### Exercise instructions
Filter the entries for the word "Harry". Copy each line that has it.
Records shown below:
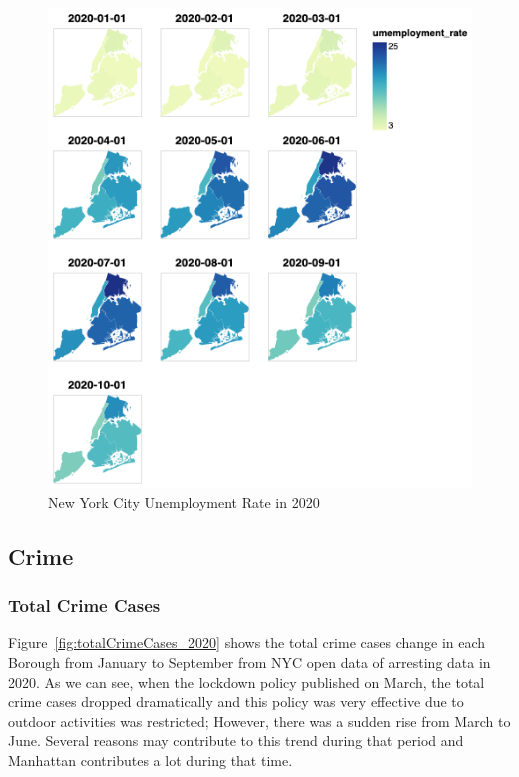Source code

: \documentclass[conference]{IEEEtran}
\begin{document}
\begin{figure}[ht!]
    \centering
    \includegraphics[width=\linewidth]{images/unemployment_boroughs_2020.png}
    \caption{New York City Unemployment Rate in 2020}
    \label{fig:unemployment_2020}
\end{figure}

\subsection{Crime}

\subsubsection{Total Crime Cases}
Figure~\ref{fig:totalCrimeCases_2020} shows the total crime cases change in each Borough from January to September from NYC open data of arresting data in 2020. As we can see, when the lockdown policy published on March, the total crime cases dropped dramatically and this policy was very effective due to outdoor activities was restricted; However, there was a sudden rise from March to June. Several reasons may contribute to this trend during that period and Manhattan contributes a lot during that time.
\end{document}
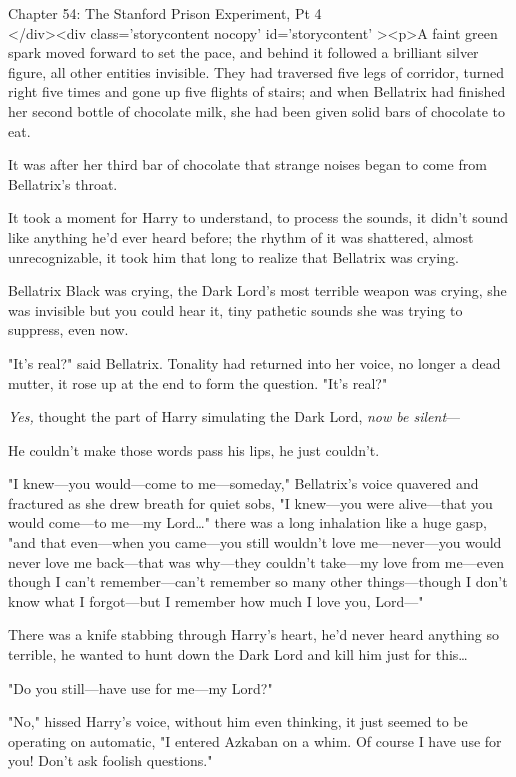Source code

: 
Chapter 54: The Stanford Prison Experiment, Pt 4\\
</div><div  class='storycontent nocopy' id='storycontent' ><p>A faint green 
spark moved forward to set the pace, and behind it followed a brilliant silver 
figure, all other entities invisible. They had traversed five legs of corridor, 
turned right five times and gone up five flights of stairs; and when Bellatrix 
had finished her second bottle of chocolate milk, she had been given solid bars 
of chocolate to eat.

It was after her third bar of chocolate that strange noises began to come from 
Bellatrix's throat.

It took a moment for Harry to understand, to process the sounds, it didn't 
sound like anything he'd ever heard before; the rhythm of it was shattered, 
almost unrecognizable, it took him that long to realize that Bellatrix was 
crying.

Bellatrix Black was crying, the Dark Lord's most terrible weapon was crying, 
she was invisible but you could hear it, tiny pathetic sounds she was trying to 
suppress, even now.

"It's real?" said Bellatrix. Tonality had returned into her voice, no longer a 
dead mutter, it rose up at the end to form the question. "It's real?"

\emph{Yes,} thought the part of Harry simulating the Dark Lord, \emph{now be 
silent}---

He couldn't make those words pass his lips, he just couldn't.

"I knew---you would---come to me---someday," Bellatrix's voice quavered and 
fractured as she drew breath for quiet sobs, "I knew---you were alive---that 
you would come---to me---my Lord{\ldots}" there was a long inhalation like a 
huge gasp, "and that even---when you came---you still wouldn't love 
me---never---you would never love me back---that was why---they couldn't 
take---my love from me---even though I can't remember---can't remember so many 
other things---though I don't know what I forgot---but I remember how much I 
love you, Lord---"

There was a knife stabbing through Harry's heart, he'd never heard anything so 
terrible, he wanted to hunt down the Dark Lord and kill him just for 
this{\ldots}

"Do you still---have use for me---my Lord?"

"No," hissed Harry's voice, without him even thinking, it just seemed to be 
operating on automatic, "I entered Azkaban on a whim. Of course I have use for 
you! Don't ask foolish questions."

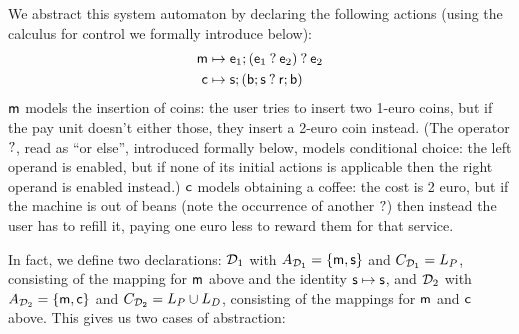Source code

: We abstract this system automaton by declaring the following actions (using the calculus for control we formally introduce below):
%
\begin{align*}
\mathsf{m} & \mapsto \mathsf{e}_1;(\mathsf{e}_1\mathbin{?} \mathsf{e}_2) \mathbin{?} \mathsf{e}_2 \\
\mathsf{c} & \mapsto \mathsf{s};(\mathsf{b};\mathsf{s} \mathbin{?} \mathsf{r};\mathsf{b}) 
\end{align*}
%
$\mathsf{m}$ models the insertion of coins: the user tries to insert two 1-euro coins, but if the pay unit doesn't either those, they insert a 2-euro coin instead. (The operator $\mathbin{?}$, read as ``or else'', introduced formally below, models conditional choice: the left operand is enabled, but if none of its initial actions is applicable then the right operand is enabled instead.) $\mathsf{c}$ models obtaining a coffee: the cost is 2 euro, but if the machine is out of beans (note the occurrence of another $\mathbin{?}$) then instead the user has to refill it, paying one euro less to reward them for that service.

In fact, we define two declarations: $\mathcal{D}_1$ with $A_{\mathcal{D}_1}=\{{\mathsf{m},\mathsf{s}}\}$ and $C_{\mathcal{D}_1}= L_P$, consisting of the mapping for $\mathsf{m}$ above and the identity $\mathsf{s}\mapsto \mathsf{s}$, and $\mathcal{D}_2$ with $A_{\mathcal{D}_2}=\{{\mathsf{m},\mathsf{c}}\}$ and $C_{\mathcal{D}_2}=L_P\cup L_D$, consisting of the mappings for $\mathsf{m}$ and $\mathsf{c}$ above. This gives us two cases of abstraction:

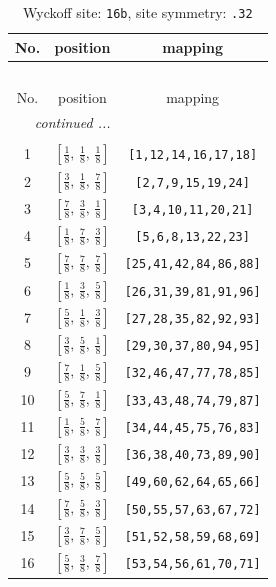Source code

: \documentclass[fleqn,8pt]{jsarticle}
\begin{document}
\renewcommand{\arraystretch}{1.2}
\begin{longtable}{ccc}
\caption{Wyckoff site: {\tt 16b}, site symmetry: {\tt .32}}
 \\
 \hline \hline
No. & position & mapping \\ \hline \endfirsthead

\multicolumn{2}{l}{\tablename\ \thetable{}} \\
 \hline \hline
No. & position & mapping \\ \hline \endhead

 \hline \hline
\multicolumn{2}{r}{\footnotesize\it continued ...} \\ \endfoot

 \hline \hline
\multicolumn{2}{r}{} \\ \endlastfoot

1 & $\left[ \frac{1}{8},\, \frac{1}{8},\, \frac{1}{8} \right]$ & {\tt [1,12,14,16,17,18]} \\ \hline
2 & $\left[ \frac{3}{8},\, \frac{1}{8},\, \frac{7}{8} \right]$ & {\tt [2,7,9,15,19,24]} \\ \hline
3 & $\left[ \frac{7}{8},\, \frac{3}{8},\, \frac{1}{8} \right]$ & {\tt [3,4,10,11,20,21]} \\ \hline
4 & $\left[ \frac{1}{8},\, \frac{7}{8},\, \frac{3}{8} \right]$ & {\tt [5,6,8,13,22,23]} \\ \hline
5 & $\left[ \frac{7}{8},\, \frac{7}{8},\, \frac{7}{8} \right]$ & {\tt [25,41,42,84,86,88]} \\ \hline
6 & $\left[ \frac{1}{8},\, \frac{3}{8},\, \frac{5}{8} \right]$ & {\tt [26,31,39,81,91,96]} \\ \hline
7 & $\left[ \frac{5}{8},\, \frac{1}{8},\, \frac{3}{8} \right]$ & {\tt [27,28,35,82,92,93]} \\ \hline
8 & $\left[ \frac{3}{8},\, \frac{5}{8},\, \frac{1}{8} \right]$ & {\tt [29,30,37,80,94,95]} \\ \hline
9 & $\left[ \frac{7}{8},\, \frac{1}{8},\, \frac{5}{8} \right]$ & {\tt [32,46,47,77,78,85]} \\ \hline
10 & $\left[ \frac{5}{8},\, \frac{7}{8},\, \frac{1}{8} \right]$ & {\tt [33,43,48,74,79,87]} \\ \hline
11 & $\left[ \frac{1}{8},\, \frac{5}{8},\, \frac{7}{8} \right]$ & {\tt [34,44,45,75,76,83]} \\ \hline
12 & $\left[ \frac{3}{8},\, \frac{3}{8},\, \frac{3}{8} \right]$ & {\tt [36,38,40,73,89,90]} \\ \hline
13 & $\left[ \frac{5}{8},\, \frac{5}{8},\, \frac{5}{8} \right]$ & {\tt [49,60,62,64,65,66]} \\ \hline
14 & $\left[ \frac{7}{8},\, \frac{5}{8},\, \frac{3}{8} \right]$ & {\tt [50,55,57,63,67,72]} \\ \hline
15 & $\left[ \frac{3}{8},\, \frac{7}{8},\, \frac{5}{8} \right]$ & {\tt [51,52,58,59,68,69]} \\ \hline
16 & $\left[ \frac{5}{8},\, \frac{3}{8},\, \frac{7}{8} \right]$ & {\tt [53,54,56,61,70,71]} \\
\end{longtable}
\end{document}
End of Records shown.
### Response
It took a moment for Harry to understand, to process the sounds, it didn't 
\emph{Yes,} thought the part of Harry simulating the Dark Lord, \emph{now be 
There was a knife stabbing through Harry's heart, he'd never heard anything so 
"No," hissed Harry's voice, without him even thinking, it just seemed to be 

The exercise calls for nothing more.